So I'm thinking maybe we impose Wilderness Level, as a measure of danger, supernatural power, and expected treasure, in regions.  Reorganize the wilderness encounter tables so that more dangerous creatures appear at higher numbers, and then switch from d12 to d6 + wilderness level.  Maybe apply it as a modifier to encounter chance and number of lairs too (instead of having that be by terrain).  So untamed plains are about as dangerous as untamed mountains, in terms of their inhabitants.  And then you can have Tamed Mountains that are reasonably safe without having to recall the implicit rule in ACKS that causes encounter roll frequency to vary with civilizedness.  Just make it explicit and simple by analogy with dungeon level.

Then, to link it to civilization, spellcasting resource management, and base construction, building and maintaining temples, wizard's towers, etc reduces wilderness level in the surrounding area (possibly at wilderness "room" or biome scale?  Or temple per room plus shrine per hex?).  These work by siphoning magic from the wilderness, which is inherently chaotic and dangerous, and laundering it through deities, rituals, etc, into a form which is not fundamentally inimical to human life, which can be safely used and controlled by spellcasters.  Imposing a schema (mathematical or extraplanar for arcane or personified deity for divine) on the raw, schema-less magic of the wilderness limits what you can do with the magic, but it also limits what the magic can do to you.  Human magic is legible; wild magic isn't.  So regions of civilization are safe, sane, and stable because existing temples and guilds spend a lot of time and cash operating "heat sinks", and the total throughput of these heat sinks limits the total number / power of wizards and clerics available to civilization.

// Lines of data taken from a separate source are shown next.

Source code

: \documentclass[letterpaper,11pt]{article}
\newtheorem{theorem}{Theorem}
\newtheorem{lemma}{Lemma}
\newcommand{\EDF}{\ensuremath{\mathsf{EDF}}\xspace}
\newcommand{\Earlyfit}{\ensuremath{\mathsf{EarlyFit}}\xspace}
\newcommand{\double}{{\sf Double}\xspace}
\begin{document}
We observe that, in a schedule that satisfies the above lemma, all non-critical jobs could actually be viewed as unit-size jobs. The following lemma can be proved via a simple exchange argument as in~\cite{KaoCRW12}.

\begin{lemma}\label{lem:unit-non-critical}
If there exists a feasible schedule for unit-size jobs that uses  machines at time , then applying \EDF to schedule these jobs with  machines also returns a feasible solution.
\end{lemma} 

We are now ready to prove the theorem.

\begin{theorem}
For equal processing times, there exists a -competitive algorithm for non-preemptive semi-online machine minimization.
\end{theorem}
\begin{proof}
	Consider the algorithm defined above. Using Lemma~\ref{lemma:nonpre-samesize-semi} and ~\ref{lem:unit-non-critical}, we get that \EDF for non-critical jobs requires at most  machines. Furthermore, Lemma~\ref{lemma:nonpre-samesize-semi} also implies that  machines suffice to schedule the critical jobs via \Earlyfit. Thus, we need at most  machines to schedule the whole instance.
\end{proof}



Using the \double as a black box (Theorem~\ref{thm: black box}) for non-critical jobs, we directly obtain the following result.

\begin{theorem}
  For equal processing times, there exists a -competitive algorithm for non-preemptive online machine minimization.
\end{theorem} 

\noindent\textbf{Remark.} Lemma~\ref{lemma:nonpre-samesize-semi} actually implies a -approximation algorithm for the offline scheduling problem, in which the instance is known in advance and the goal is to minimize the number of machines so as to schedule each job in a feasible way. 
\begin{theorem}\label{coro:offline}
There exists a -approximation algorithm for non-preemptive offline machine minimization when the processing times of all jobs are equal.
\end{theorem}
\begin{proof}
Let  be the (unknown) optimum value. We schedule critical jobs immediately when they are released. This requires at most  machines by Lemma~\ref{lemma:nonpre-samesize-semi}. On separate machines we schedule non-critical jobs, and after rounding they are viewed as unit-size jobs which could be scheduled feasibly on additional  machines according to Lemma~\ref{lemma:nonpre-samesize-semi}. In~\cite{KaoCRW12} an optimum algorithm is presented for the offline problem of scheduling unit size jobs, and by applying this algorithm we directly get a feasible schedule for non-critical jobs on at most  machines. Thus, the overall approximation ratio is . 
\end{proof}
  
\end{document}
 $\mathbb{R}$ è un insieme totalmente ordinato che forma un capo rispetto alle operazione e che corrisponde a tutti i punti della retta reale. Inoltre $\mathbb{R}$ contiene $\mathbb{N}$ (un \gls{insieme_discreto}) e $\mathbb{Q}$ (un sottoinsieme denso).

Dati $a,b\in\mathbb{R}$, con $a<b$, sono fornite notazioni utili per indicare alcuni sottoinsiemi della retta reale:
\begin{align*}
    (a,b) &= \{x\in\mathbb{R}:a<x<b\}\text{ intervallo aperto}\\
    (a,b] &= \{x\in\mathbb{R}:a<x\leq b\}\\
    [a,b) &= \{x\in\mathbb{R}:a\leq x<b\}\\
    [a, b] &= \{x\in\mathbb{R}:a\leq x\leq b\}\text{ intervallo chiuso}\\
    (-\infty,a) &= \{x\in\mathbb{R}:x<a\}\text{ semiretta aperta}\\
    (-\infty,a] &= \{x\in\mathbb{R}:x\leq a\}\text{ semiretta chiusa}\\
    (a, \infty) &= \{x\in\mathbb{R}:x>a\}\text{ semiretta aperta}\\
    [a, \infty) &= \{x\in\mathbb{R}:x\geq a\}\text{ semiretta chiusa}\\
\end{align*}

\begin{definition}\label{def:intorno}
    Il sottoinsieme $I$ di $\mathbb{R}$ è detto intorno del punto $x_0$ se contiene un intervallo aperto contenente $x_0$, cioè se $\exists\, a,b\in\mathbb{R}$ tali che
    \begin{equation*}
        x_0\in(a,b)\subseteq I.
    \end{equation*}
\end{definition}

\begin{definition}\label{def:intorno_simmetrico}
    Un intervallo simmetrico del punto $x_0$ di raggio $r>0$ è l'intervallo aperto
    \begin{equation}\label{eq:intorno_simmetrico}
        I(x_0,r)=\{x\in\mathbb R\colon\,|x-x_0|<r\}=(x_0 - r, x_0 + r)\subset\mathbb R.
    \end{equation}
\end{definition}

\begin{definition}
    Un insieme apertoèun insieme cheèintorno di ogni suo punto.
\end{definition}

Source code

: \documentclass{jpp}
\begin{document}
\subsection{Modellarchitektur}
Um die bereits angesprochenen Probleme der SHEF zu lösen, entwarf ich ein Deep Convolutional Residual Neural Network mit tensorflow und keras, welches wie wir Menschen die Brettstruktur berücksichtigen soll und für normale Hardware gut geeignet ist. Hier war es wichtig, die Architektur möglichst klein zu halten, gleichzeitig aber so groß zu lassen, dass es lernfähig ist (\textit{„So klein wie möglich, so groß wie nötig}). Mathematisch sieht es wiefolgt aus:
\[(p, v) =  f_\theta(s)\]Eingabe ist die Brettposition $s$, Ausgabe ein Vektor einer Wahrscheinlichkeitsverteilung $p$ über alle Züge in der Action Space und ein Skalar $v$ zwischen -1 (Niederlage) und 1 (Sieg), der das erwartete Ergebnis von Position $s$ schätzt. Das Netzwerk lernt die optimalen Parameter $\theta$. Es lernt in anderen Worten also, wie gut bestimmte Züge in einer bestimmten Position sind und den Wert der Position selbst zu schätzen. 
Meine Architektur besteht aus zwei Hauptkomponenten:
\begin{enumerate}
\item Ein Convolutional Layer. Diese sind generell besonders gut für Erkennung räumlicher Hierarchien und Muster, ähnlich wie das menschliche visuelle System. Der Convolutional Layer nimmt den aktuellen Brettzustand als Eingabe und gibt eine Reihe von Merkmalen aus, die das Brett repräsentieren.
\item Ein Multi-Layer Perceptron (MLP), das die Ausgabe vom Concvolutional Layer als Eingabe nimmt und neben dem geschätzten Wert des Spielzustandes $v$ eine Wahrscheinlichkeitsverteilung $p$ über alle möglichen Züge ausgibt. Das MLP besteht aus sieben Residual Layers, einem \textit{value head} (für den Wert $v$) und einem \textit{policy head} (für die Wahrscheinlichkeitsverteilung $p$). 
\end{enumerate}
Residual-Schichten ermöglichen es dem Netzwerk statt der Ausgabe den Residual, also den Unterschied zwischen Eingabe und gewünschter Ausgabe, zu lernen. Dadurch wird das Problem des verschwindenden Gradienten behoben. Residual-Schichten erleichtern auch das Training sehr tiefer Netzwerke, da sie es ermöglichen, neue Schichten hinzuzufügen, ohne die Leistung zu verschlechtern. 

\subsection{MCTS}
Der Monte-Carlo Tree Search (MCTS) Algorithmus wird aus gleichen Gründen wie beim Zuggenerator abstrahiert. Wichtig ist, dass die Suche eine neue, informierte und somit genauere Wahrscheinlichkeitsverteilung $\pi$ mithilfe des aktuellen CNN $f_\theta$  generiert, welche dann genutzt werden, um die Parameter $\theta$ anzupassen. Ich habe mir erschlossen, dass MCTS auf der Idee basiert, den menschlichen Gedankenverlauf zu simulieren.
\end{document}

A couple of interesting things fall out of this:

This helps explain why barbarian/beastman hordes pillage temples; this returns the land to wilderness, by eliminating their protective influence.  Also justifies centrality and necessity of religion in daily life.

Likewise, a temple which "appeases" a volcano operates by drawing off the wild magic which might cause eruption, spontaneous generation of fire elementals, etc.

If you're out in the wilderness and you're tapped out but you need one more fireball, go ahead, tap into the raw wilderness magic.  What could possibly go wrong?  Lycanthropy?  Animal body parts?  Extra head?

Elves - native to wilderness level 1 rather than wilderness level 0 like humans and hobbits (I dunno about dwarves yet).  Better at wild magic use?  Spellsinging from Heroic Fantasy is very much on theme; if wizard magic is like baroque and cleric magic is like gregorian chant, the elf is improvising jazz.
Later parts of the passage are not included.